Goal of the exercise:
Look below for the line holding "es dormir. Estoy" and the line holding "the address 0x0213". Transcribe exactly those lines and all lines between them, nothing more.

Exercise inputs:
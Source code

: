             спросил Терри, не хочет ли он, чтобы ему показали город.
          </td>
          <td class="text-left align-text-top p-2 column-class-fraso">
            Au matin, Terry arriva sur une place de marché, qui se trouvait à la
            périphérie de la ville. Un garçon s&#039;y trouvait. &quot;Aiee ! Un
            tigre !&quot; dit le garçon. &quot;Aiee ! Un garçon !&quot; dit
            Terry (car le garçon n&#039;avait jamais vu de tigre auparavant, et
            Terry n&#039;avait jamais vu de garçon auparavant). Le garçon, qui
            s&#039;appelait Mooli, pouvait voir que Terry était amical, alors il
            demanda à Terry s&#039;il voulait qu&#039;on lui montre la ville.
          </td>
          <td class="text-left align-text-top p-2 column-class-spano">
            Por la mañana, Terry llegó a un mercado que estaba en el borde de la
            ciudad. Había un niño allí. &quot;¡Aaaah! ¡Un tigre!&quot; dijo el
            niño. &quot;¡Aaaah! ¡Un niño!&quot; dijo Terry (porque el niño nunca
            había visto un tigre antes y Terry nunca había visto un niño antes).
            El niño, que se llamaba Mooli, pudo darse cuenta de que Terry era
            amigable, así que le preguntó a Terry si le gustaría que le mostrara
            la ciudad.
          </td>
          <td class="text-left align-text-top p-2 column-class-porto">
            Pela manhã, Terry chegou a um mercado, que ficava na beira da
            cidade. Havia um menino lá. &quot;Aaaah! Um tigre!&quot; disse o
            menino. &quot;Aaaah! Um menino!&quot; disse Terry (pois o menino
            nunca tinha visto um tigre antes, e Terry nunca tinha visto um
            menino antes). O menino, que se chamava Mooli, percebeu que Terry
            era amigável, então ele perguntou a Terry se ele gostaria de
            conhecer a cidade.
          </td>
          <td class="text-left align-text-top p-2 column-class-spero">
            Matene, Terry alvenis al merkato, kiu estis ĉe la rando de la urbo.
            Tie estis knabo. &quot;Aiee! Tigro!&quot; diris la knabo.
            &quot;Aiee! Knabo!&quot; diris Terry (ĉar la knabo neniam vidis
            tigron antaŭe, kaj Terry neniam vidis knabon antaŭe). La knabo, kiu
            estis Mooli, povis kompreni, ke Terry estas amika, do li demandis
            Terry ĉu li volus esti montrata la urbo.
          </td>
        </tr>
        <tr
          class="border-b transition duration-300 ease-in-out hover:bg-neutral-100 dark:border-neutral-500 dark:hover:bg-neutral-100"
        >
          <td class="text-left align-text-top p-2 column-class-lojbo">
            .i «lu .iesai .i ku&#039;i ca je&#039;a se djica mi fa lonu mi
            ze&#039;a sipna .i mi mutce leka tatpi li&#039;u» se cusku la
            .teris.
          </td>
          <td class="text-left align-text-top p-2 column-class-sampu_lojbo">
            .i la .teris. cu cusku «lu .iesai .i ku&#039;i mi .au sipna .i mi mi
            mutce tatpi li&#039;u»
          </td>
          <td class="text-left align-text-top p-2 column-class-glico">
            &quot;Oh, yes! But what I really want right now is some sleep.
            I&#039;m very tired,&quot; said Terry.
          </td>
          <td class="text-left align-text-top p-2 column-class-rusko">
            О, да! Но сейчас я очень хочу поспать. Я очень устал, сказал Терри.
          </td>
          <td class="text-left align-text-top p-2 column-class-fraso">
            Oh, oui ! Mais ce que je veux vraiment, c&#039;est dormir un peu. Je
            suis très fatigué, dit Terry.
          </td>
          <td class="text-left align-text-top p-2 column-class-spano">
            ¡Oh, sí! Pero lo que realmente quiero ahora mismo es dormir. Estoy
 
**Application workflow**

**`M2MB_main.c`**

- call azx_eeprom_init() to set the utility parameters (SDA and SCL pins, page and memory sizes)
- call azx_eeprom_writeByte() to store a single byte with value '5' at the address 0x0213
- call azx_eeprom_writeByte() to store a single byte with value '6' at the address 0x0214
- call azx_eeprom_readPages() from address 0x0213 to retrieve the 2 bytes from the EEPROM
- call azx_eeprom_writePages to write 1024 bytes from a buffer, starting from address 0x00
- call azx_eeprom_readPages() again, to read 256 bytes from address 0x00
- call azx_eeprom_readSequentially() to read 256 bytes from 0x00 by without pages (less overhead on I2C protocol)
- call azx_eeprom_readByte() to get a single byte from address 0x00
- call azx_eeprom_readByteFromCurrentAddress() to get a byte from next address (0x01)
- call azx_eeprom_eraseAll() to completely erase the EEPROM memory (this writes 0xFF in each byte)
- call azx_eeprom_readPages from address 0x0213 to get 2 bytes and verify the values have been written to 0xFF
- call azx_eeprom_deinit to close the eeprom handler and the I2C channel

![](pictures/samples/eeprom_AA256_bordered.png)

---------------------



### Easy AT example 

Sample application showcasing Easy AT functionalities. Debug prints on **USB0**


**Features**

Solution to this problem:
            ¡Oh, sí! Pero lo que realmente quiero ahora mismo es dormir. Estoy
 
**Application workflow**

**`M2MB_main.c`**

- call azx_eeprom_init() to set the utility parameters (SDA and SCL pins, page and memory sizes)
- call azx_eeprom_writeByte() to store a single byte with value '5' at the address 0x0213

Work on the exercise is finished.